»»

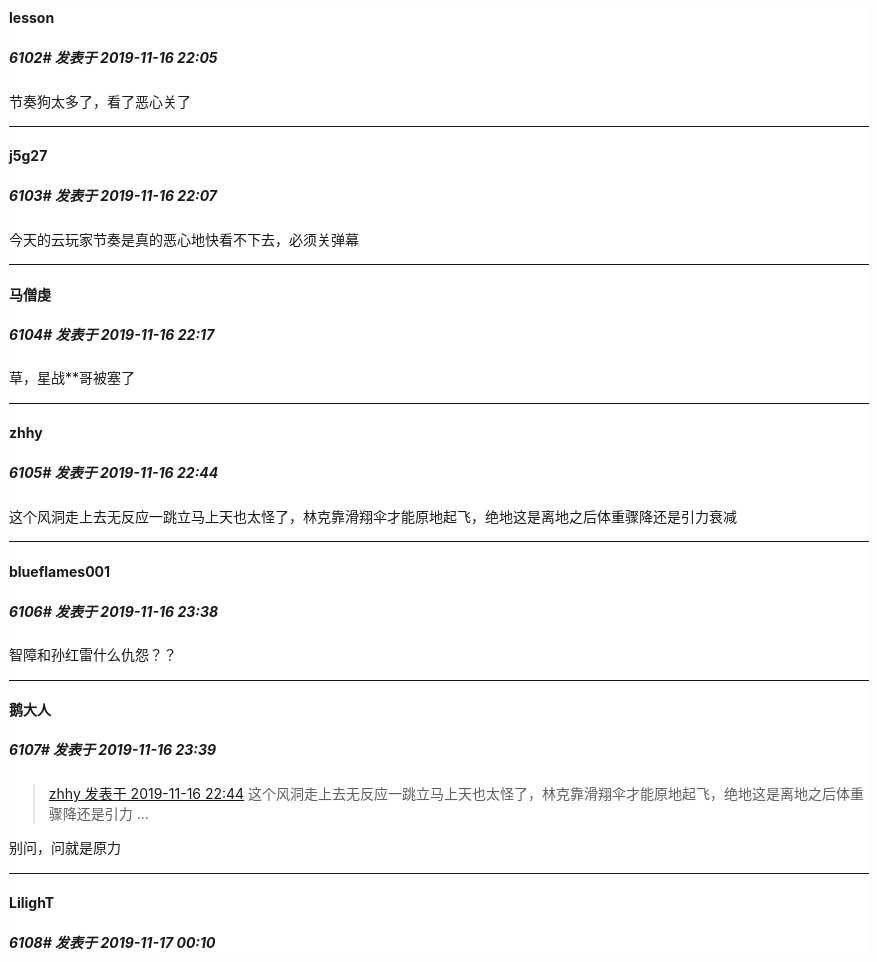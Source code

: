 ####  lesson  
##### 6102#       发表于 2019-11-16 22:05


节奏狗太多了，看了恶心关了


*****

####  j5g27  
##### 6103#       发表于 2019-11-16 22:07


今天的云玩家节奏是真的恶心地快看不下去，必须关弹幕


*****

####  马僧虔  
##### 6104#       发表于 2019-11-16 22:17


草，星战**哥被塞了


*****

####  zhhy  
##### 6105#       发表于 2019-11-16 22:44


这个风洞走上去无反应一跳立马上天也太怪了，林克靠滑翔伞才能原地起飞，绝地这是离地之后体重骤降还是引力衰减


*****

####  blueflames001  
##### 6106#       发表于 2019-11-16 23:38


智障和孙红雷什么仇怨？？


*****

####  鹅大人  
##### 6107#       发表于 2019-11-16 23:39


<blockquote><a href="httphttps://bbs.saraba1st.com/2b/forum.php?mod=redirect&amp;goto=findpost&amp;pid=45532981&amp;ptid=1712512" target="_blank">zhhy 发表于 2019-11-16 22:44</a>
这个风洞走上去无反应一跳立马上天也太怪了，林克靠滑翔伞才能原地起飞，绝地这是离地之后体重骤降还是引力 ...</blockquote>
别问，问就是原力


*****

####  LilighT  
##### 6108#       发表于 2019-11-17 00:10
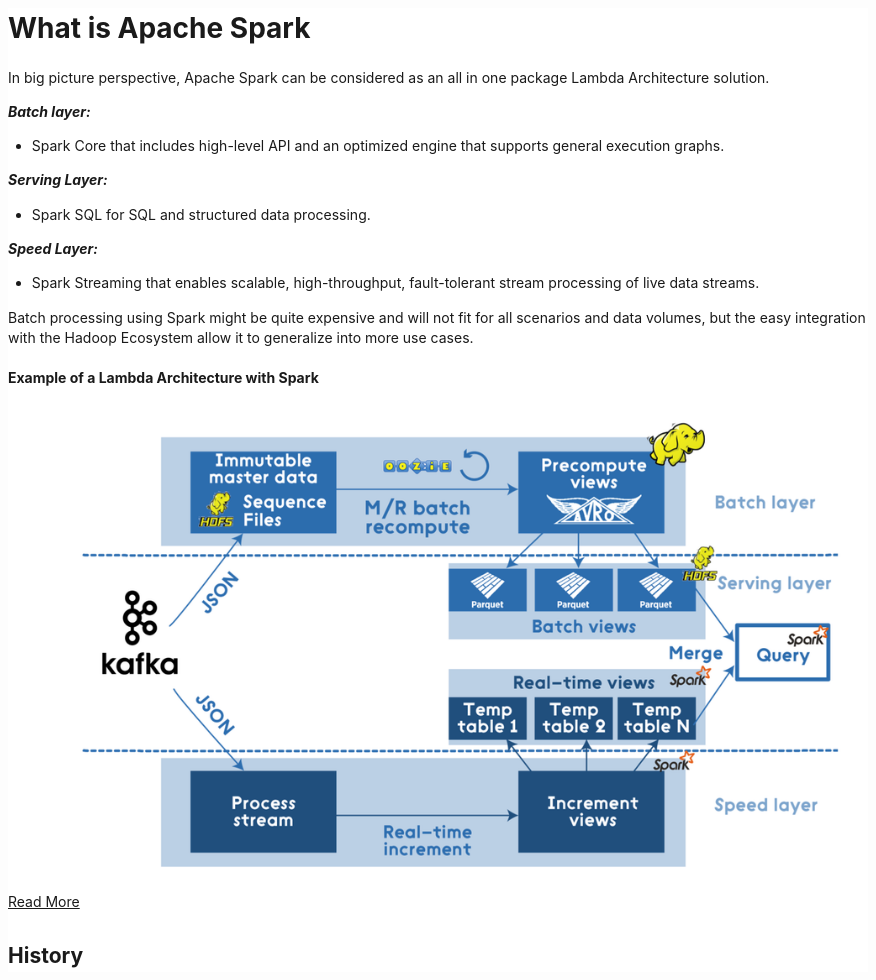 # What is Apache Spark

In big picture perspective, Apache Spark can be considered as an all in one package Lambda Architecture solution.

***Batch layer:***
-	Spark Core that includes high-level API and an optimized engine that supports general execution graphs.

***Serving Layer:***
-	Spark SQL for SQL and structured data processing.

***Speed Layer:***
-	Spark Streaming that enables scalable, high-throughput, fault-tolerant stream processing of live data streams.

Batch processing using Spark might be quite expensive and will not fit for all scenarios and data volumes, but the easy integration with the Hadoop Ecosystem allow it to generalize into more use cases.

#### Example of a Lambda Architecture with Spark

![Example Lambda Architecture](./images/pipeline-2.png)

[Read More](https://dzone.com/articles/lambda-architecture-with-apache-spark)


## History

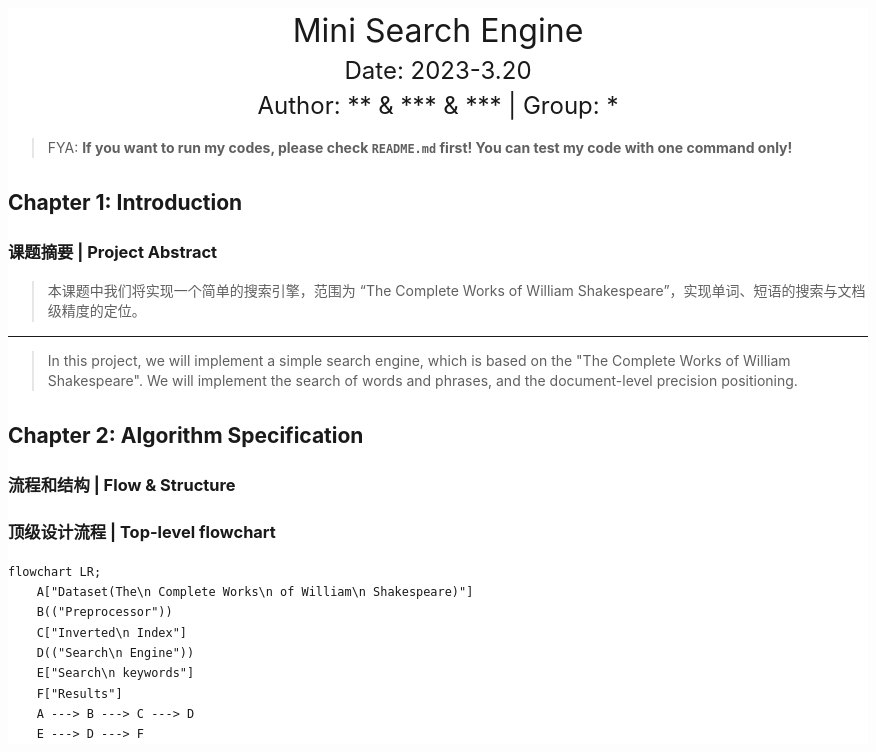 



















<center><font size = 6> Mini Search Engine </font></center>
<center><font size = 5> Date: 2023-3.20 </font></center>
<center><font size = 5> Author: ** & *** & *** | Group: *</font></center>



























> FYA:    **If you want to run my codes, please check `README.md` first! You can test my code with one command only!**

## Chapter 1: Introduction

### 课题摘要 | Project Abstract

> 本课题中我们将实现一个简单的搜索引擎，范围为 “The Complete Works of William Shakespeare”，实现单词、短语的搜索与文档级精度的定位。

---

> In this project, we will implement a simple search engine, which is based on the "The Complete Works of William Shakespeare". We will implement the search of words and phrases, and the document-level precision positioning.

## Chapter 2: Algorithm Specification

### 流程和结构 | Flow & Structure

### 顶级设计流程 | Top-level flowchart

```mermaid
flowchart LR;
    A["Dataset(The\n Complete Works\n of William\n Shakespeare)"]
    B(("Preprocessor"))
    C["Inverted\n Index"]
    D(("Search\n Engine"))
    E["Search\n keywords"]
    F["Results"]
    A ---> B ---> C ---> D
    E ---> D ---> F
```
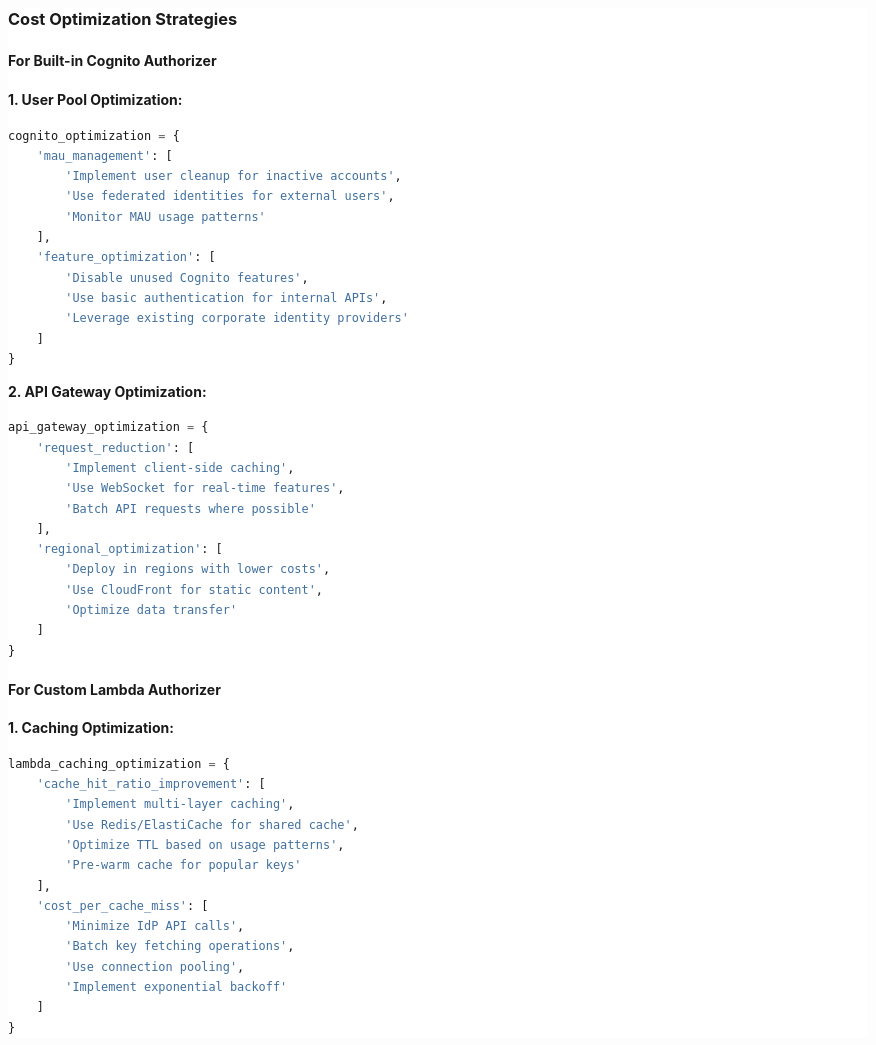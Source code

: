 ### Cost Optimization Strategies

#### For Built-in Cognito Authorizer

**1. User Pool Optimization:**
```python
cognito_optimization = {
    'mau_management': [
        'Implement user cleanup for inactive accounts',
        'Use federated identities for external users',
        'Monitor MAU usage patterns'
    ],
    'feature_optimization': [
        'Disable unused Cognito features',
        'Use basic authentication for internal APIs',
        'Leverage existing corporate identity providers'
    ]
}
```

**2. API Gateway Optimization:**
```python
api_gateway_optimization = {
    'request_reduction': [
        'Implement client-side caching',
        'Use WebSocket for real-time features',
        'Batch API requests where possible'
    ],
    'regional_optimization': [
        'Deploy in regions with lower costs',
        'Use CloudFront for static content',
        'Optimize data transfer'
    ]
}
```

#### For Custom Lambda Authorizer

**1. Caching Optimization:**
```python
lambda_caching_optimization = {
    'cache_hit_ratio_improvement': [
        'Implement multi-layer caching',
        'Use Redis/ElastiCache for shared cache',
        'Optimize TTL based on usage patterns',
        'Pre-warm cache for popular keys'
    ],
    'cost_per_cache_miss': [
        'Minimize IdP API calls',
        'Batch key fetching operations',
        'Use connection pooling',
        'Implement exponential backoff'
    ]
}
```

««

The required output is the listing above reproduced exactly, pictures removed.

Source code

: ####  lesson  
##### 6102#       发表于 2019-11-16 22:05


节奏狗太多了，看了恶心关了


*****

####  j5g27  
##### 6103#       发表于 2019-11-16 22:07


今天的云玩家节奏是真的恶心地快看不下去，必须关弹幕


*****

####  马僧虔  
##### 6104#       发表于 2019-11-16 22:17


草，星战**哥被塞了


*****

####  zhhy  
##### 6105#       发表于 2019-11-16 22:44


这个风洞走上去无反应一跳立马上天也太怪了，林克靠滑翔伞才能原地起飞，绝地这是离地之后体重骤降还是引力衰减


*****

####  blueflames001  
##### 6106#       发表于 2019-11-16 23:38


智障和孙红雷什么仇怨？？


*****

####  鹅大人  
##### 6107#       发表于 2019-11-16 23:39


<blockquote><a href="httphttps://bbs.saraba1st.com/2b/forum.php?mod=redirect&amp;goto=findpost&amp;pid=45532981&amp;ptid=1712512" target="_blank">zhhy 发表于 2019-11-16 22:44</a>
这个风洞走上去无反应一跳立马上天也太怪了，林克靠滑翔伞才能原地起飞，绝地这是离地之后体重骤降还是引力 ...</blockquote>
别问，问就是原力


*****

####  LilighT  
##### 6108#       发表于 2019-11-17 00:10
 # What is Apache Spark

In big picture perspective, Apache Spark can be considered as an all in one package Lambda Architecture solution.

***Batch layer:***
-	Spark Core that includes high-level API and an optimized engine that supports general execution graphs.

***Serving Layer:***
-	Spark SQL for SQL and structured data processing.

***Speed Layer:***
-	Spark Streaming that enables scalable, high-throughput, fault-tolerant stream processing of live data streams.

Batch processing using Spark might be quite expensive and will not fit for all scenarios and data volumes, but the easy integration with the Hadoop Ecosystem allow it to generalize into more use cases.

#### Example of a Lambda Architecture with Spark

![Example Lambda Architecture](./images/pipeline-2.png)

[Read More](https://dzone.com/articles/lambda-architecture-with-apache-spark)


## History




















<center><font size = 6> Mini Search Engine </font></center>
<center><font size = 5> Date: 2023-3.20 </font></center>
<center><font size = 5> Author: ** & *** & *** | Group: *</font></center>



























> FYA:    **If you want to run my codes, please check `README.md` first! You can test my code with one command only!**

## Chapter 1: Introduction

### 课题摘要 | Project Abstract

> 本课题中我们将实现一个简单的搜索引擎，范围为 “The Complete Works of William Shakespeare”，实现单词、短语的搜索与文档级精度的定位。

---

> In this project, we will implement a simple search engine, which is based on the "The Complete Works of William Shakespeare". We will implement the search of words and phrases, and the document-level precision positioning.

## Chapter 2: Algorithm Specification

### 流程和结构 | Flow & Structure

### 顶级设计流程 | Top-level flowchart

```mermaid
flowchart LR;
    A["Dataset(The\n Complete Works\n of William\n Shakespeare)"]
    B(("Preprocessor"))
    C["Inverted\n Index"]
    D(("Search\n Engine"))
    E["Search\n keywords"]
    F["Results"]
    A ---> B ---> C ---> D
    E ---> D ---> F
```
Source code

: ### Cost Optimization Strategies

#### For Built-in Cognito Authorizer

**1. User Pool Optimization:**
```python
cognito_optimization = {
    'mau_management': [
        'Implement user cleanup for inactive accounts',
        'Use federated identities for external users',
        'Monitor MAU usage patterns'
    ],
    'feature_optimization': [
        'Disable unused Cognito features',
        'Use basic authentication for internal APIs',
        'Leverage existing corporate identity providers'
    ]
}
```

**2. API Gateway Optimization:**
```python
api_gateway_optimization = {
    'request_reduction': [
        'Implement client-side caching',
        'Use WebSocket for real-time features',
        'Batch API requests where possible'
    ],
    'regional_optimization': [
        'Deploy in regions with lower costs',
        'Use CloudFront for static content',
        'Optimize data transfer'
    ]
}
```

#### For Custom Lambda Authorizer

**1. Caching Optimization:**
```python
lambda_caching_optimization = {
    'cache_hit_ratio_improvement': [
        'Implement multi-layer caching',
        'Use Redis/ElastiCache for shared cache',
        'Optimize TTL based on usage patterns',
        'Pre-warm cache for popular keys'
    ],
    'cost_per_cache_miss': [
        'Minimize IdP API calls',
        'Batch key fetching operations',
        'Use connection pooling',
        'Implement exponential backoff'
    ]
}
```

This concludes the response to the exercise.